6/16/25

CONFUSO

 

Acordou com o barulho da rua.

Não sabe onde está. Pouco a pouco, abrindo os olhos, vai-se dando conta que está dormindo sobre um papelão, debaixo de uma marquise.

O pessoal o chama Zé do Saco. Saco onde levava o cobertor e alguns cacarecos. Zé do Saco, não lembra mais seu nome. Só imagens correndo, foscas, perdidas.

Está anoitecendo, garoa e frio. Enfia a mão no saco e encontra o que precisa. Um corote de pinga. Um cachorro se enrosca em suas pernas. É o seu companheiro.

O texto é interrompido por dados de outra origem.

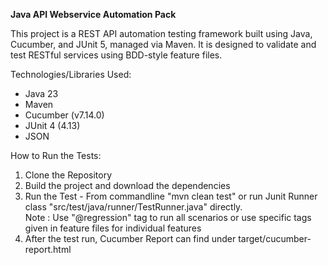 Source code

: **Java API Webservice Automation Pack**

This project is a REST API automation testing framework built using Java, Cucumber, and JUnit 5, managed via Maven. 
It is designed to validate and test RESTful services using BDD-style feature files.

Technologies/Libraries Used:
- Java 23
- Maven
- Cucumber (v7.14.0)
- JUnit 4 (4.13)
- JSON

How to Run the Tests: 
1. Clone the Repository
2. Build the project and download the dependencies
3. Run the Test - From commandline "mvn clean test" or run Junit Runner class "src/test/java/runner/TestRunner.java" directly.<br> Note :  Use "@regression" tag to run all scenarios or use specific tags given in feature files for individual features <br>
4. After the test run, Cucumber Report can find under target/cucumber-report.html
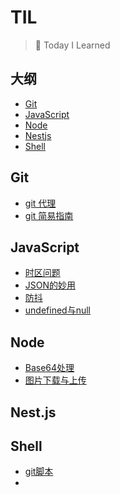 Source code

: # TIL

> 📝 Today I Learned



## 大纲

- [Git](#git)
- [JavaScript](#javascript)
- [Node](#Node)
- [Nestjs](#nestjs)
- [Shell](#Shell)





## Git

- [git 代理](Git/git代理.md)
- [git 简易指南](Git/git简易指南.md)







## JavaScript

- [时区问题](JavaScript/时区问题.md)
- [JSON的妙用](JavaScript/JSON.md)
- [防抖](JavaScript/防抖.md)
- [undefined与null](JavaScript/undefined与null.md)





## Node

- [Base64处理](Node.js/Base64图片处理.md)
- [图片下载与上传](Node.js/图片下载与上传.md)








## Nest.js





## Shell

- [git脚本](Shell/git脚本.md)
-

De repente um flash, uma menininha. Desaparece.

Sente fome. Meio que se arrastando vai até a lixeira que costuma ter restos de comida de clientes. Acha umas fritas, um sanduiche de sabe lá o que, todo empastelado. Em uma construção em frente, bebe água em uma torneira, onde àquela hora não havia ninguém cuidando.

- Papai – a menina corre em sua direção. Só lembra de abrir os braços. Depois escuridão na cabeça. Isso o deixa tonto e desnorteado. Não sabe o que é verdadeiro ou não,

Faz frio e chove. Para na calçada em frente a um bar cheio de pessoas, debaixo de uma cobertura de ônibus. Parece já ter estado em um lugar igual.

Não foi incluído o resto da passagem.